O que não seria um problema, se não fôssemos tão sedentos por novidades. A UX perfeita para um app de mensagens se manifestou no primeiro Google Talk. Era uma janelinha com texto e só. Quem precisa de mais do que isso?

Mesmo que o RCS conseguisse, por algum milagre ou imposição estatal, ficar a par dos aplicativos de terceiros, a triste ironia é que não importa. A força gravitacional do WhatsApp em lugares como o Brasil é tão esmagadora que ele conseguiu a proeza de se sobrepôr a um aplicativo padrão, que já vem instalado em todos os celulares. Não é pouca coisa.

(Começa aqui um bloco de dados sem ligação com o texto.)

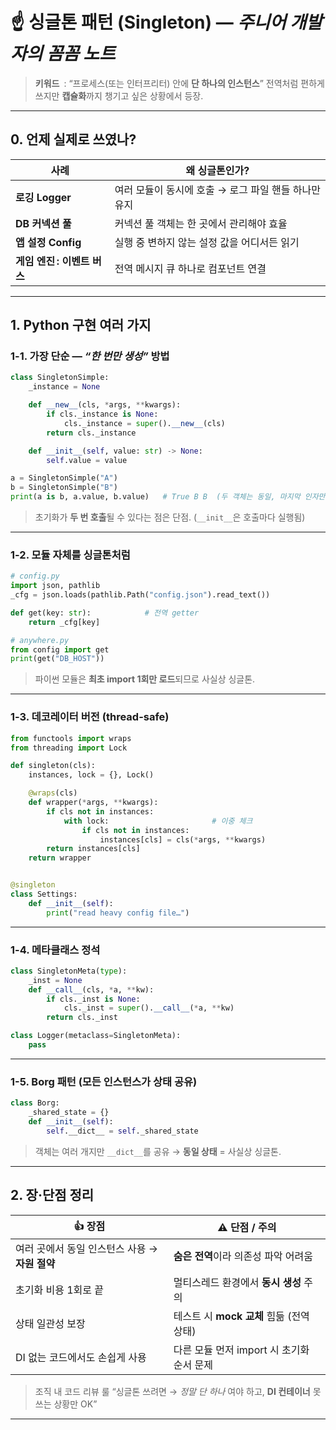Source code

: # ☝️ 싱글톤 패턴 (Singleton) — *주니어 개발자의 꼼꼼 노트*

> **키워드** : “프로세스(또는 인터프리터) 안에 **단 하나의 인스턴스**”
> 전역처럼 편하게 쓰지만 **캡슐화**까지 챙기고 싶은 상황에서 등장.

---

## 0. 언제 실제로 쓰였나?

| 사례                 | 왜 싱글톤인가?                        |
| ------------------ | ------------------------------- |
| **로깅 Logger**      | 여러 모듈이 동시에 호출 → 로그 파일 핸들 하나만 유지 |
| **DB 커넥션 풀**       | 커넥션 풀 객체는 한 곳에서 관리해야 효율         |
| **앱 설정 Config**    | 실행 중 변하지 않는 설정 값을 어디서든 읽기       |
| **게임 엔진 : 이벤트 버스** | 전역 메시지 큐 하나로 컴포넌트 연결            |

---

## 1. Python 구현 여러 가지

### 1-1. 가장 단순 — *“한 번만 생성”* 방법

```python
class SingletonSimple:
    _instance = None

    def __new__(cls, *args, **kwargs):
        if cls._instance is None:
            cls._instance = super().__new__(cls)
        return cls._instance

    def __init__(self, value: str) -> None:
        self.value = value
```

```python
a = SingletonSimple("A")
b = SingletonSimple("B")
print(a is b, a.value, b.value)   # True B B  (두 객체는 동일, 마지막 인자만 반영)
```

> 초기화가 **두 번 호출**될 수 있다는 점은 단점. (`__init__`은 호출마다 실행됨)

---

### 1-2. 모듈 자체를 싱글톤처럼

```python
# config.py
import json, pathlib
_cfg = json.loads(pathlib.Path("config.json").read_text())

def get(key: str):            # 전역 getter
    return _cfg[key]
```

```python
# anywhere.py
from config import get
print(get("DB_HOST"))
```

> 파이썬 모듈은 **최초 import 1회만 로드**되므로 사실상 싱글톤.

---

### 1-3. 데코레이터 버전 (thread-safe)

```python
from functools import wraps
from threading import Lock

def singleton(cls):
    instances, lock = {}, Lock()

    @wraps(cls)
    def wrapper(*args, **kwargs):
        if cls not in instances:
            with lock:                       # 이중 체크
                if cls not in instances:
                    instances[cls] = cls(*args, **kwargs)
        return instances[cls]
    return wrapper


@singleton
class Settings:
    def __init__(self):
        print("read heavy config file…")
```

---

### 1-4. 메타클래스 정석

```python
class SingletonMeta(type):
    _inst = None
    def __call__(cls, *a, **kw):
        if cls._inst is None:
            cls._inst = super().__call__(*a, **kw)
        return cls._inst

class Logger(metaclass=SingletonMeta):
    pass
```

---

### 1-5. Borg 패턴 (모든 인스턴스가 **상태 공유**)

```python
class Borg:
    _shared_state = {}
    def __init__(self):
        self.__dict__ = self._shared_state
```

> 객체는 여러 개지만 `__dict__`를 공유 → **동일 상태** = 사실상 싱글톤.

---

## 2. 장·단점 정리

| 👍 장점                         | ⚠️ 단점 / 주의                   |
| ----------------------------- | ---------------------------- |
| 여러 곳에서 동일 인스턴스 사용 → **자원 절약** | **숨은 전역**이라 의존성 파악 어려움       |
| 초기화 비용 1회로 끝                  | 멀티스레드 환경에서 **동시 생성** 주의      |
| 상태 일관성 보장                     | 테스트 시 **mock 교체** 힘듦 (전역 상태) |
| DI 없는 코드에서도 손쉽게 사용            | 다른 모듈 먼저 import 시 초기화 순서 문제  |

> 조직 내 코드 리뷰 룰
> “싱글톤 쓰려면 → *정말 단 하나* 여야 하고, **DI 컨테이너** 못 쓰는 상황만 OK”

---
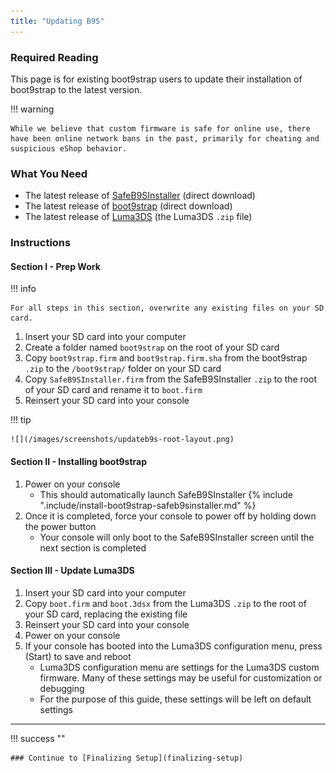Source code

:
 ```yaml
---
title: "Updating B9S"
---
```


### Required Reading

This page is for existing boot9strap users to update their installation of boot9strap to the latest version.

!!! warning

    While we believe that custom firmware is safe for online use, there have been online network bans in the past, primarily for cheating and suspicious eShop behavior.

### What You Need

* The latest release of [SafeB9SInstaller](https://github.com/d0k3/SafeB9SInstaller/releases/download/v0.0.7/SafeB9SInstaller-20170605-122940.zip) (direct download)
* The latest release of [boot9strap](https://github.com/SciresM/boot9strap/releases/download/1.4/boot9strap-1.4.zip) (direct download)
* The latest release of [Luma3DS](https://github.com/LumaTeam/Luma3DS/releases/latest) (the Luma3DS `.zip` file)

### Instructions

#### Section I - Prep Work

!!! info

    For all steps in this section, overwrite any existing files on your SD card.

1. Insert your SD card into your computer
1. Create a folder named `boot9strap` on the root of your SD card
1. Copy `boot9strap.firm` and `boot9strap.firm.sha` from the boot9strap `.zip` to the `/boot9strap/` folder on your SD card
1. Copy `SafeB9SInstaller.firm` from the SafeB9SInstaller `.zip` to the root of your SD card and rename it to `boot.firm`
1. Reinsert your SD card into your console

!!! tip

    ![](/images/screenshots/updateb9s-root-layout.png)

#### Section II - Installing boot9strap

1. Power on your console
    + This should automatically launch SafeB9SInstaller
{% include ".include/install-boot9strap-safeb9sinstaller.md" %}
1. Once it is completed, force your console to power off by holding down the power button
    + Your console will only boot to the SafeB9SInstaller screen until the next section is completed

#### Section III - Update Luma3DS

1. Insert your SD card into your computer
1. Copy `boot.firm` and `boot.3dsx` from the Luma3DS `.zip` to the root of your SD card, replacing the existing file
1. Reinsert your SD card into your console
1. Power on your console
1. If your console has booted into the Luma3DS configuration menu, press (Start) to save and reboot
    + Luma3DS configuration menu are settings for the Luma3DS custom firmware. Many of these settings may be useful for customization or debugging
    + For the purpose of this guide, these settings will be left on default settings

___

!!! success ""

    ### Continue to [Finalizing Setup](finalizing-setup)
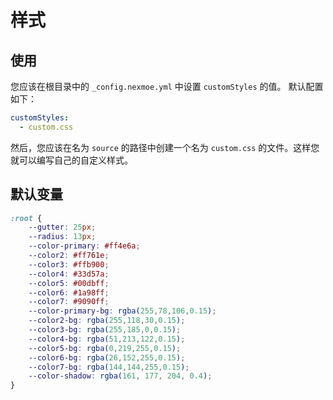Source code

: # 样式

## 使用

您应该在根目录中的 `_config.nexmoe.yml` 中设置 `customStyles` 的值。
默认配置如下：

```yaml
customStyles:
  - custom.css
```

然后，您应该在名为 `source` 的路径中创建一个名为 `custom.css` 的文件。这样您就可以编写自己的自定义样式。

## 默认变量

```css
:root {
    --gutter: 25px;
    --radius: 13px;
    --color-primary: #ff4e6a;
    --color2: #ff761e;
    --color3: #ffb900;
    --color4: #33d57a;
    --color5: #00dbff;
    --color6: #1a98ff;
    --color7: #9090ff;
    --color-primary-bg: rgba(255,78,106,0.15);
    --color2-bg: rgba(255,118,30,0.15);
    --color3-bg: rgba(255,185,0,0.15);
    --color4-bg: rgba(51,213,122,0.15);
    --color5-bg: rgba(0,219,255,0.15);
    --color6-bg: rgba(26,152,255,0.15);
    --color7-bg: rgba(144,144,255,0.15);
    --color-shadow: rgba(161, 177, 204, 0.4);
}
```
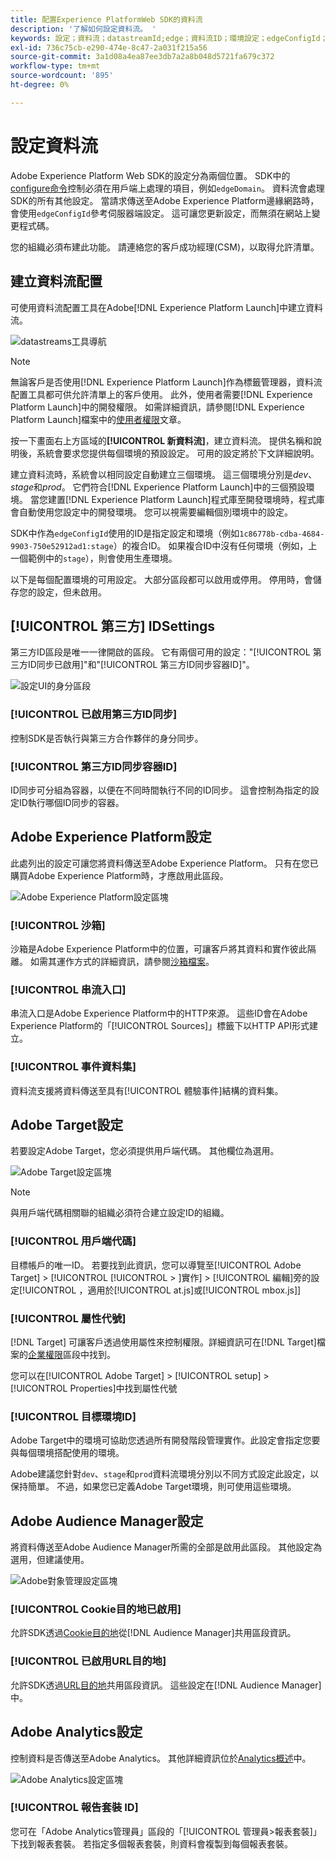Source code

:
 ```yaml
---
title: 配置Experience PlatformWeb SDK的資料流
description: '了解如何設定資料流。 '
keywords: 設定；資料流；datastreamId;edge；資料流ID；環境設定；edgeConfigId；啟用身分；ID同步；ID同步容器ID；沙箱；串流入口；事件資料集；目標；用戶端代碼；屬性代號；目標環境ID;Cookie目的地；URL目的地；Analytics設定區塊報表套裝ID;
exl-id: 736c75cb-e290-474e-8c47-2a031f215a56
source-git-commit: 3a1d08a4ea87ee3db7a2a8b048d5721fa679c372
workflow-type: tm+mt
source-wordcount: '895'
ht-degree: 0%

---
```



# 設定資料流

Adobe Experience Platform Web SDK的設定分為兩個位置。 SDK中的[configure命令](configuring-the-sdk.md)控制必須在用戶端上處理的項目，例如`edgeDomain`。 資料流會處理SDK的所有其他設定。 當請求傳送至Adobe Experience Platform邊緣網路時，會使用`edgeConfigId`參考伺服器端設定。 這可讓您更新設定，而無須在網站上變更程式碼。

您的組織必須布建此功能。 請連絡您的客戶成功經理(CSM)，以取得允許清單。

## 建立資料流配置

可使用資料流配置工具在Adobe[!DNL Experience Platform Launch]中建立資料流。

![datastreams工具導航](../images/datastreams/config.png)

>[!NOTE]
>
>無論客戶是否使用[!DNL Experience Platform Launch]作為標籤管理器，資料流配置工具都可供允許清單上的客戶使用。 此外，使用者需要[!DNL Experience Platform Launch]中的開發權限。 如需詳細資訊，請參閱[!DNL Experience Platform Launch]檔案中的[使用者權限](../../tags/ui/administration/user-permissions.md)文章。

按一下畫面右上方區域的&#x200B;**[!UICONTROL 新資料流]**，建立資料流。 提供名稱和說明後，系統會要求您提供每個環境的預設設定。 可用的設定將於下文詳細說明。

建立資料流時，系統會以相同設定自動建立三個環境。 這三個環境分別是&#x200B;*dev*、*stage*&#x200B;和&#x200B;*prod*。 它們符合[!DNL Experience Platform Launch]中的三個預設環境。 當您建置[!DNL Experience Platform Launch]程式庫至開發環境時，程式庫會自動使用您設定中的開發環境。 您可以視需要編輯個別環境中的設定。

SDK中作為`edgeConfigId`使用的ID是指定設定和環境（例如`1c86778b-cdba-4684-9903-750e52912ad1:stage`）的複合ID。 如果複合ID中沒有任何環境（例如，上一個範例中的`stage`），則會使用生產環境。

以下是每個配置環境的可用設定。 大部分區段都可以啟用或停用。 停用時，會儲存您的設定，但未啟用。

## [!UICONTROL 第三方] IDSettings

第三方ID區段是唯一一律開啟的區段。 它有兩個可用的設定：&quot;[!UICONTROL 第三方ID同步已啟用]&quot;和&quot;[!UICONTROL 第三方ID同步容器ID]&quot;。

![設定UI的身分區段](../images/datastreams/edge_configuration_identity.png)

### [!UICONTROL 已啟用第三方ID同步]

控制SDK是否執行與第三方合作夥伴的身分同步。

### [!UICONTROL 第三方ID同步容器ID]

ID同步可分組為容器，以便在不同時間執行不同的ID同步。 這會控制為指定的設定ID執行哪個ID同步的容器。

## Adobe Experience Platform設定

此處列出的設定可讓您將資料傳送至Adobe Experience Platform。 只有在您已購買Adobe Experience Platform時，才應啟用此區段。

![Adobe Experience Platform設定區塊](../images/datastreams/edge_configuration_aep.png)

### [!UICONTROL 沙箱]

沙箱是Adobe Experience Platform中的位置，可讓客戶將其資料和實作彼此隔離。 如需其運作方式的詳細資訊，請參閱[沙箱檔案](../../sandboxes/home.md)。

### [!UICONTROL 串流入口]

串流入口是Adobe Experience Platform中的HTTP來源。 這些ID會在Adobe Experience Platform的「[!UICONTROL Sources]」標籤下以HTTP API形式建立。

### [!UICONTROL 事件資料集]

資料流支援將資料傳送至具有[!UICONTROL 體驗事件]結構的資料集。

## Adobe Target設定

若要設定Adobe Target，您必須提供用戶端代碼。 其他欄位為選用。

![Adobe Target設定區塊](../images/datastreams/edge_configuration_target.png)

>[!NOTE]
>
>與用戶端代碼相關聯的組織必須符合建立設定ID的組織。

### [!UICONTROL 用戶端代碼]

目標帳戶的唯一ID。 若要找到此資訊，您可以導覽至[!UICONTROL Adobe Target] > [!UICONTROL [!UICONTROL > ]實作] > [!UICONTROL 編輯]旁的設定[!UICONTROL ，適用於[!UICONTROL at.js]或[!UICONTROL mbox.js]]

### [!UICONTROL 屬性代號]

[!DNL Target] 可讓客戶透過使用屬性來控制權限。詳細資訊可在[!DNL Target]檔案的[企業權限](https://experienceleague.adobe.com/docs/target/using/administer/manage-users/enterprise/properties-overview.html)區段中找到。

您可以在[!UICONTROL Adobe Target] > [!UICONTROL setup] > [!UICONTROL Properties]中找到屬性代號

### [!UICONTROL 目標環境ID]

[](https://experienceleague.adobe.com/docs/target/using/administer/hosts.html) Adobe Target中的環境可協助您透過所有開發階段管理實作。此設定會指定您要與每個環境搭配使用的環境。

Adobe建議您針對`dev`、`stage`和`prod`資料流環境分別以不同方式設定此設定，以保持簡單。 不過，如果您已定義Adobe Target環境，則可使用這些環境。

## Adobe Audience Manager設定

將資料傳送至Adobe Audience Manager所需的全部是啟用此區段。 其他設定為選用，但建議使用。

![Adobe對象管理設定區塊](../images/datastreams/edge_configuration_aam.png)

### [!UICONTROL Cookie目的地已啟用]

允許SDK透過[Cookie目的地](https://experienceleague.adobe.com/docs/audience-manager/user-guide/features/destinations/custom-destinations/create-cookie-destination.html)從[!DNL Audience Manager]共用區段資訊。

### [!UICONTROL 已啟用URL目的地]

允許SDK透過[URL目的地](https://experienceleague.adobe.com/docs/audience-manager/user-guide/features/destinations/custom-destinations/create-url-destination.html)共用區段資訊。 這些設定在[!DNL Audience Manager]中。

## Adobe Analytics設定

控制資料是否傳送至Adobe Analytics。 其他詳細資訊位於[Analytics概述](../data-collection/adobe-analytics/analytics-overview.md)中。

![Adobe Analytics設定區塊](../images/datastreams/edge_configuration_aa.png)

### [!UICONTROL 報告套裝 ID]

您可在「Adobe Analytics管理員」區段的「[!UICONTROL 管理員>報表套裝]」下找到報表套裝。 若指定多個報表套裝，則資料會複製到每個報表套裝。
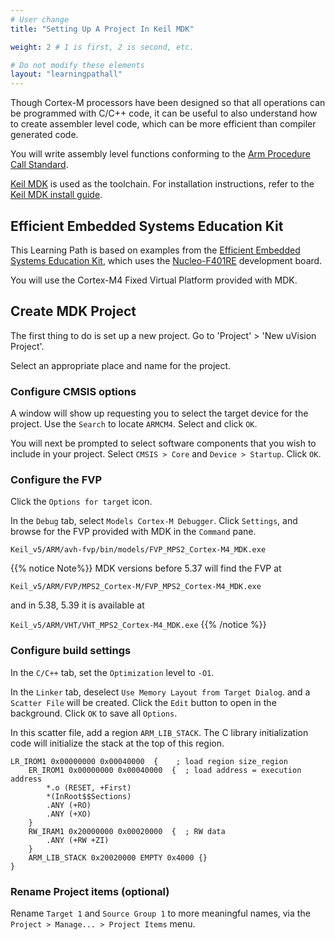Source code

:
 ```yaml
---
# User change
title: "Setting Up A Project In Keil MDK" 

weight: 2 # 1 is first, 2 is second, etc.

# Do not modify these elements
layout: "learningpathall"
---
```

Though Cortex-M processors have been designed so that all operations can be programmed with C/C++ code, it can be useful to also understand how to create assembler level code, which can be more efficient than compiler generated code.

You will write assembly level functions conforming to the [Arm Procedure Call Standard](https://github.com/ARM-software/abi-aa/blob/main/aapcs32/aapcs32.rst).

[Keil MDK](https://www2.keil.com/mdk5) is used as the toolchain. For installation instructions, refer to the [Keil MDK install guide](/install-guides/mdk/).

## Efficient Embedded Systems Education Kit

This Learning Path is based on examples from the [Efficient Embedded Systems Education Kit](https://github.com/arm-university/Efficient-Embedded-Systems-Design-Education-Kit), which uses the [Nucleo-F401RE](https://www.st.com/en/evaluation-tools/nucleo-f401re.html) development board.

You will use the Cortex-M4 Fixed Virtual Platform provided with MDK.

## Create MDK Project

The first thing to do is set up a new project. Go to 'Project' > 'New uVision Project'.

Select an appropriate place and name for the project.

### Configure CMSIS options

A window will show up requesting you to select the target device for the project. Use the `Search` to locate `ARMCM4`. Select and click `OK`.

You will next be prompted to select software components that you wish to include in your project. Select `CMSIS > Core` and `Device > Startup`. Click `OK`.

### Configure the FVP

Click the `Options for target` icon.

In the `Debug` tab, select `Models Cortex-M Debugger`. Click `Settings`, and browse for the FVP provided with MDK in the `Command` pane.
```
Keil_v5/ARM/avh-fvp/bin/models/FVP_MPS2_Cortex-M4_MDK.exe
```

{{% notice  Note%}}
MDK versions before 5.37 will find the FVP at

`Keil_v5/ARM/FVP/MPS2_Cortex-M/FVP_MPS2_Cortex-M4_MDK.exe`

and in 5.38, 5.39 it is available at

`Keil_v5/ARM/VHT/VHT_MPS2_Cortex-M4_MDK.exe`
{{% /notice %}}

### Configure build settings

In the `C/C++` tab, set the `Optimization` level to `-O1`.

In the `Linker` tab, deselect `Use Memory Layout from Target Dialog`. and a `Scatter File` will be created. Click the `Edit` button to open in the background. Click `OK` to save all `Options`.

In this scatter file, add a region `ARM_LIB_STACK`. The C library initialization code will initialize the stack at the top of this region.
```text
LR_IROM1 0x00000000 0x00040000  {    ; load region size_region
    ER_IROM1 0x00000000 0x00040000  {  ; load address = execution address
        *.o (RESET, +First)
        *(InRoot$$Sections)
        .ANY (+RO)
        .ANY (+XO)
    }
    RW_IRAM1 0x20000000 0x00020000  {  ; RW data
        .ANY (+RW +ZI)
    }
    ARM_LIB_STACK 0x20020000 EMPTY 0x4000 {}
}
```
### Rename Project items (optional)

Rename `Target 1` and `Source Group 1` to more meaningful names, via the `Project > Manage... > Project Items` menu.
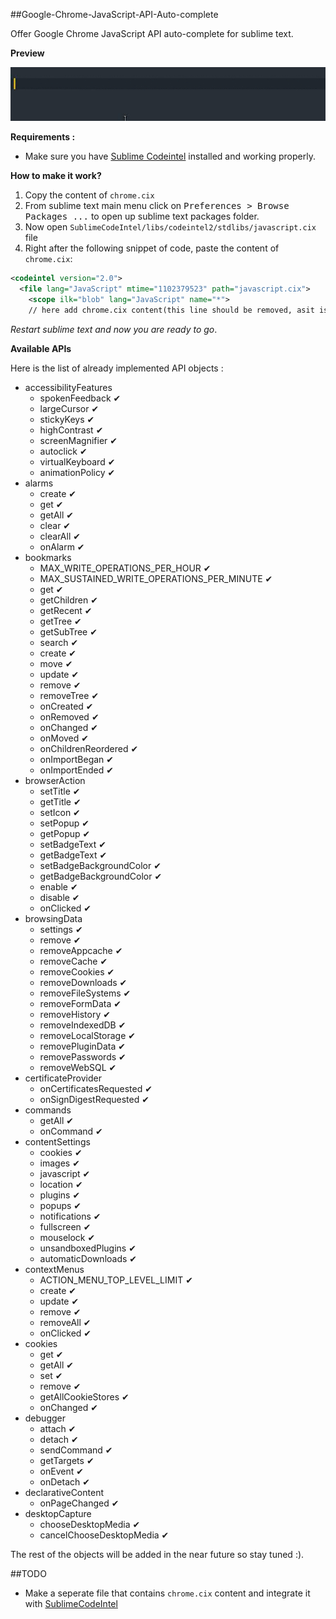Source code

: ##Google-Chrome-JavaScript-API-Auto-complete

Offer Google Chrome JavaScript API auto-complete for sublime text.


**Preview**

![chrome autocomplet sublime text ](img/autocomplete.gif)


**Requirements :**
* Make sure you have [Sublime Codeintel](https://packagecontrol.io/packages/SublimeCodeIntel) installed and working properly.

**How to make it work?**

1. Copy the content of ``chrome.cix``
2. From sublime text main menu click on <kbd>Preferences > Browse Packages ...</kbd> to open up sublime text packages folder.
3. Now open ``SublimeCodeIntel/libs/codeintel2/stdlibs/javascript.cix`` file
4. Right after the following  snippet of code, paste the content of ``chrome.cix``:

```xml
<codeintel version="2.0">
  <file lang="JavaScript" mtime="1102379523" path="javascript.cix">
    <scope ilk="blob" lang="JavaScript" name="*">
    // here add chrome.cix content(this line should be removed, asit is here for guidance purposes only)
```

*Restart sublime text and now you are ready to go*.



**Available APIs**

Here is the list of already implemented API objects :


* accessibilityFeatures
	* spokenFeedback &#x2714;
	* largeCursor &#x2714;
	* stickyKeys &#x2714;
	* highContrast &#x2714;
	* screenMagnifier &#x2714;
	* autoclick &#x2714;
	* virtualKeyboard &#x2714;
	* animationPolicy &#x2714;
* alarms
	* create &#x2714;
	* get &#x2714;
	* getAll &#x2714;
	* clear &#x2714;
	* clearAll &#x2714;
	* onAlarm &#x2714;
* bookmarks
	* MAX_WRITE_OPERATIONS_PER_HOUR &#x2714;
	* MAX_SUSTAINED_WRITE_OPERATIONS_PER_MINUTE &#x2714;
	* get  &#x2714;
	* getChildren  &#x2714;
	* getRecent  &#x2714;
	* getTree  &#x2714;
	* getSubTree  &#x2714;
	* search  &#x2714;
	* create  &#x2714;
	* move  &#x2714;
	* update  &#x2714;
	* remove  &#x2714;
	* removeTree  &#x2714;
	* onCreated &#x2714;
	* onRemoved &#x2714;
	* onChanged &#x2714;
	* onMoved &#x2714;
	* onChildrenReordered &#x2714;
	* onImportBegan &#x2714;
	* onImportEnded &#x2714;
* browserAction
	* setTitle &#x2714;
	* getTitle &#x2714;
	* setIcon &#x2714;
	* setPopup &#x2714;
	* getPopup &#x2714;
	* setBadgeText &#x2714;
	* getBadgeText &#x2714;
	* setBadgeBackgroundColor &#x2714;
	* getBadgeBackgroundColor &#x2714;
	* enable &#x2714;
	* disable &#x2714;
	* onClicked &#x2714;
* browsingData
	* settings &#x2714;
	* remove &#x2714;
	* removeAppcache &#x2714;
	* removeCache &#x2714;
	* removeCookies &#x2714;
	* removeDownloads &#x2714;
	* removeFileSystems &#x2714;
	* removeFormData &#x2714;
	* removeHistory &#x2714;
	* removeIndexedDB &#x2714;
	* removeLocalStorage &#x2714;
	* removePluginData &#x2714;
	* removePasswords &#x2714;
	* removeWebSQL &#x2714;
* certificateProvider
	* onCertificatesRequested &#x2714;
	* onSignDigestRequested &#x2714;
* commands 
	* getAll &#x2714;
	* onCommand &#x2714;
* contentSettings	
	* cookies &#x2714;
	* images &#x2714;
	* javascript &#x2714;
	* location &#x2714;
	* plugins &#x2714;
	* popups &#x2714;
	* notifications &#x2714;
	* fullscreen &#x2714;
	* mouselock &#x2714;
	* unsandboxedPlugins &#x2714;
	* automaticDownloads &#x2714;
* contextMenus
	* ACTION_MENU_TOP_LEVEL_LIMIT &#x2714;
	* create &#x2714;
	* update &#x2714;
	* remove &#x2714;
	* removeAll &#x2714;
	* onClicked &#x2714;
* cookies 
	* get  &#x2714;
	* getAll  &#x2714;
	* set  &#x2714;
	* remove  &#x2714;
	* getAllCookieStores  &#x2714;
	* onChanged  &#x2714;
* debugger
	* attach &#x2714;
	* detach &#x2714;
	* sendCommand &#x2714;
	* getTargets &#x2714;
	* onEvent &#x2714;
	* onDetach &#x2714;
* declarativeContent
	* onPageChanged &#x2714;
* desktopCapture
	* chooseDesktopMedia &#x2714;
	* cancelChooseDesktopMedia &#x2714;







The rest of the objects will be added in the near future so stay tuned :).


##TODO
* Make a seperate file that contains ``chrome.cix`` content and integrate it with [SublimeCodeIntel](https://github.com/SublimeCodeIntel/SublimeCodeIntel)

As operadoras parecem confortáveis com o domínio do WhatsApp, ou desinteressadas em concorrer com a Meta. A liberação a passos de tartaruga do RCS para o iOS no Brasil é um forte indício nesse sentido. Outro, um problema de longa data, é o sucateamento do SMS/RCS, sinônimo de tentativas de golpe, spam e códigos de segundo fator de autenticação (2FA). A indústria se gaba de transformar o aplicativo em um lixão digital.

Uma amiga com quem tentei conversar por mensagens (iMessage, no caso) sequer tinha notado que eu lhe enviara uma mensagem. Só a viu horas depois, quando mencionei o caso na mesa do bar. Outra já tinha desativado as notificações do aplicativo de mensagens e dei a sorte de ela tê-lo aberto para pegar um código de 2FA poucos minutos depois de eu ter enviado uma.

Ainda acho que daria para virar o jogo: com uma campanha total nos meios de comunicação, melhores condições em todos os planos (ou seja, gratuidade de SMS e RCS), fim do zero-rating para o WhatsApp e outros incentivos. Se isso rolar, será ótimo. Alguém me avise no WhatsApp, por favor.